Saved data entries:
__________
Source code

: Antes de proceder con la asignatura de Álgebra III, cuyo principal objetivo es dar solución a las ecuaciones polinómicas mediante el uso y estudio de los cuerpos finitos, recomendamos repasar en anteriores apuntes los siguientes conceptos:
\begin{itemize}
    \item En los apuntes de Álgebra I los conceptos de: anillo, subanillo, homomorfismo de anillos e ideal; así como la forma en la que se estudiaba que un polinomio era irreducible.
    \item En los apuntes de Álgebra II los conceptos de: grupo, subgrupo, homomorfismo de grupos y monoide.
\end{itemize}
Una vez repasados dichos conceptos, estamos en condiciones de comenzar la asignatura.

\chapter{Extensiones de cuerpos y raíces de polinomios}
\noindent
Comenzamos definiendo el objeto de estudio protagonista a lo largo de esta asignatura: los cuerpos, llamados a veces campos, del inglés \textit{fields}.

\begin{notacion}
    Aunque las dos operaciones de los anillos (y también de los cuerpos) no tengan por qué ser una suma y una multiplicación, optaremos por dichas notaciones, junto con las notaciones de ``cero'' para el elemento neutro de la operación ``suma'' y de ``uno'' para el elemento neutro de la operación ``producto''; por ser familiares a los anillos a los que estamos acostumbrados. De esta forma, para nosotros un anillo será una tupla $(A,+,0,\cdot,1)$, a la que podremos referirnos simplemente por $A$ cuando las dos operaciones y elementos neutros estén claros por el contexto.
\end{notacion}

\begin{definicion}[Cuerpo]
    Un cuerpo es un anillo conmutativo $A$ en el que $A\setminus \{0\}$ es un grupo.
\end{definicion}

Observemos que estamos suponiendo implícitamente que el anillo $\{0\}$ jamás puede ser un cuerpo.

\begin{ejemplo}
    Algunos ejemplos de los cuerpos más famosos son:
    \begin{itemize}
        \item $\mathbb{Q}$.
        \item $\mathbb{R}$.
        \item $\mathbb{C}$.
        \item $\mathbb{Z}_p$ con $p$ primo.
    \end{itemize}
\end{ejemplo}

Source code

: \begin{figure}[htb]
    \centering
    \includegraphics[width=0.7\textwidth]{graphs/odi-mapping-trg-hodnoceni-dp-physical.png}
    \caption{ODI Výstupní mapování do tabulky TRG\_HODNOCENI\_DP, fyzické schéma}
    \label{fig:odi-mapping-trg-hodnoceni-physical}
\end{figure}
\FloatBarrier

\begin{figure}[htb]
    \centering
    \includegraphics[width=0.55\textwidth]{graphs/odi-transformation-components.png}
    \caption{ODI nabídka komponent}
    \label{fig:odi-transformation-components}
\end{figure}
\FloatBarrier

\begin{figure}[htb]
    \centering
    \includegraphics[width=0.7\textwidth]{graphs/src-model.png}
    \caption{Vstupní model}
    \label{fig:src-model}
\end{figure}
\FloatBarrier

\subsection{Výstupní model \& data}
__________
Transcribe every record verbatim.

ANSWER SPACE:
Source code

: Antes de proceder con la asignatura de Álgebra III, cuyo principal objetivo es dar solución a las ecuaciones polinómicas mediante el uso y estudio de los cuerpos finitos, recomendamos repasar en anteriores apuntes los siguientes conceptos:
\begin{itemize}
    \item En los apuntes de Álgebra I los conceptos de: anillo, subanillo, homomorfismo de anillos e ideal; así como la forma en la que se estudiaba que un polinomio era irreducible.
    \item En los apuntes de Álgebra II los conceptos de: grupo, subgrupo, homomorfismo de grupos y monoide.
\end{itemize}
Una vez repasados dichos conceptos, estamos en condiciones de comenzar la asignatura.

\chapter{Extensiones de cuerpos y raíces de polinomios}
\noindent
Comenzamos definiendo el objeto de estudio protagonista a lo largo de esta asignatura: los cuerpos, llamados a veces campos, del inglés \textit{fields}.

\begin{notacion}
    Aunque las dos operaciones de los anillos (y también de los cuerpos) no tengan por qué ser una suma y una multiplicación, optaremos por dichas notaciones, junto con las notaciones de ``cero'' para el elemento neutro de la operación ``suma'' y de ``uno'' para el elemento neutro de la operación ``producto''; por ser familiares a los anillos a los que estamos acostumbrados. De esta forma, para nosotros un anillo será una tupla $(A,+,0,\cdot,1)$, a la que podremos referirnos simplemente por $A$ cuando las dos operaciones y elementos neutros estén claros por el contexto.
\end{notacion}

\begin{definicion}[Cuerpo]
    Un cuerpo es un anillo conmutativo $A$ en el que $A\setminus \{0\}$ es un grupo.
\end{definicion}

Observemos que estamos suponiendo implícitamente que el anillo $\{0\}$ jamás puede ser un cuerpo.

\begin{ejemplo}
    Algunos ejemplos de los cuerpos más famosos son:
    \begin{itemize}
        \item $\mathbb{Q}$.
        \item $\mathbb{R}$.
        \item $\mathbb{C}$.
        \item $\mathbb{Z}_p$ con $p$ primo.
    \end{itemize}
\end{ejemplo}

Source code

: \begin{figure}[htb]
    \centering
    \includegraphics[width=0.7\textwidth]{graphs/odi-mapping-trg-hodnoceni-dp-physical.png}
    \caption{ODI Výstupní mapování do tabulky TRG\_HODNOCENI\_DP, fyzické schéma}
    \label{fig:odi-mapping-trg-hodnoceni-physical}
\end{figure}
\FloatBarrier

\begin{figure}[htb]
    \centering
    \includegraphics[width=0.55\textwidth]{graphs/odi-transformation-components.png}
    \caption{ODI nabídka komponent}
    \label{fig:odi-transformation-components}
\end{figure}
\FloatBarrier

\begin{figure}[htb]
    \centering
    \includegraphics[width=0.7\textwidth]{graphs/src-model.png}
    \caption{Vstupní model}
    \label{fig:src-model}
\end{figure}
\FloatBarrier

\subsection{Výstupní model \& data}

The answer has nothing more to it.